> _Exercise_
Would you transcribe each entry that follows word for word, minus the images?

:: Task input ::

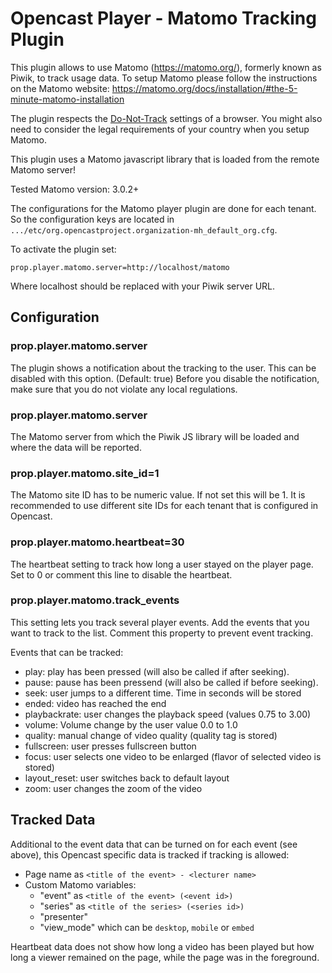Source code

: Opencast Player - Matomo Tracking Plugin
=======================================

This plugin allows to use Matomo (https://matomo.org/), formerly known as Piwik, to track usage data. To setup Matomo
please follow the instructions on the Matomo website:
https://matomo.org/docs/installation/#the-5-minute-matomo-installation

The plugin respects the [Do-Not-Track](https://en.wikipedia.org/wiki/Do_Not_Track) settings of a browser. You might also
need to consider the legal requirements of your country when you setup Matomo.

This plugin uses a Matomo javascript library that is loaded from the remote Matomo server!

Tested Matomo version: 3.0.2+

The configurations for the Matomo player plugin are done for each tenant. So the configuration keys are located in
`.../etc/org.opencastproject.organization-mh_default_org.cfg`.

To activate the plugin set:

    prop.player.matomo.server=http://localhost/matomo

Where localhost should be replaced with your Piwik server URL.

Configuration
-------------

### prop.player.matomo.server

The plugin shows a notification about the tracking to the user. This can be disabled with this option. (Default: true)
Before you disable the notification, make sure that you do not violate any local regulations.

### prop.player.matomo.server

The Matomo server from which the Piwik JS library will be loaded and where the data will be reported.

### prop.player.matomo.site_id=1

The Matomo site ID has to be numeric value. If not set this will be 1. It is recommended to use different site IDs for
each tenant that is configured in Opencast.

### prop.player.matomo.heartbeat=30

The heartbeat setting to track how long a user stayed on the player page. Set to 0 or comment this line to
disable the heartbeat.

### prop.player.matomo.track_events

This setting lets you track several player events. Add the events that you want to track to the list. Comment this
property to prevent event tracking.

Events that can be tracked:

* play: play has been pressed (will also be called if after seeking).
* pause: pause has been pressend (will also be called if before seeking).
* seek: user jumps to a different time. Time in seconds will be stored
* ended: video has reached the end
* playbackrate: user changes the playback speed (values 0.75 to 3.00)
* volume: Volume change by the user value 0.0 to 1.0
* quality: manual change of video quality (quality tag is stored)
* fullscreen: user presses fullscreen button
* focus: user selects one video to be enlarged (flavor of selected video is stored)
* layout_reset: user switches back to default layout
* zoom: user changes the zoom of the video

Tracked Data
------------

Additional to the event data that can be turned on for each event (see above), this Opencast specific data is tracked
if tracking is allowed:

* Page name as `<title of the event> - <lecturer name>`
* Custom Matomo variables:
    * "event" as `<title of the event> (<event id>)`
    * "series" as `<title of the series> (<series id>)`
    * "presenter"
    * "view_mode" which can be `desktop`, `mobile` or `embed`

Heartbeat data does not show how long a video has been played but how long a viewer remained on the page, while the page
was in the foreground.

:::

> _Solution to the exercise_
Source code

: Opencast Player - Matomo Tracking Plugin
=======================================

This plugin allows to use Matomo (https://matomo.org/), formerly known as Piwik, to track usage data. To setup Matomo
please follow the instructions on the Matomo website:
https://matomo.org/docs/installation/#the-5-minute-matomo-installation

The plugin respects the [Do-Not-Track](https://en.wikipedia.org/wiki/Do_Not_Track) settings of a browser. You might also
need to consider the legal requirements of your country when you setup Matomo.

This plugin uses a Matomo javascript library that is loaded from the remote Matomo server!

Tested Matomo version: 3.0.2+

The configurations for the Matomo player plugin are done for each tenant. So the configuration keys are located in
`.../etc/org.opencastproject.organization-mh_default_org.cfg`.

To activate the plugin set:

    prop.player.matomo.server=http://localhost/matomo

Where localhost should be replaced with your Piwik server URL.

Configuration
-------------

### prop.player.matomo.server

The plugin shows a notification about the tracking to the user. This can be disabled with this option. (Default: true)
Before you disable the notification, make sure that you do not violate any local regulations.

### prop.player.matomo.server

The Matomo server from which the Piwik JS library will be loaded and where the data will be reported.

### prop.player.matomo.site_id=1

The Matomo site ID has to be numeric value. If not set this will be 1. It is recommended to use different site IDs for
each tenant that is configured in Opencast.

### prop.player.matomo.heartbeat=30

The heartbeat setting to track how long a user stayed on the player page. Set to 0 or comment this line to
disable the heartbeat.

### prop.player.matomo.track_events

This setting lets you track several player events. Add the events that you want to track to the list. Comment this
property to prevent event tracking.

Events that can be tracked:

* play: play has been pressed (will also be called if after seeking).
* pause: pause has been pressend (will also be called if before seeking).
* seek: user jumps to a different time. Time in seconds will be stored
* ended: video has reached the end
* playbackrate: user changes the playback speed (values 0.75 to 3.00)
* volume: Volume change by the user value 0.0 to 1.0
* quality: manual change of video quality (quality tag is stored)
* fullscreen: user presses fullscreen button
* focus: user selects one video to be enlarged (flavor of selected video is stored)
* layout_reset: user switches back to default layout
* zoom: user changes the zoom of the video

Tracked Data
------------

Additional to the event data that can be turned on for each event (see above), this Opencast specific data is tracked
if tracking is allowed:

* Page name as `<title of the event> - <lecturer name>`
* Custom Matomo variables:
    * "event" as `<title of the event> (<event id>)`
    * "series" as `<title of the series> (<series id>)`
    * "presenter"
    * "view_mode" which can be `desktop`, `mobile` or `embed`

Heartbeat data does not show how long a video has been played but how long a viewer remained on the page, while the page
was in the foreground.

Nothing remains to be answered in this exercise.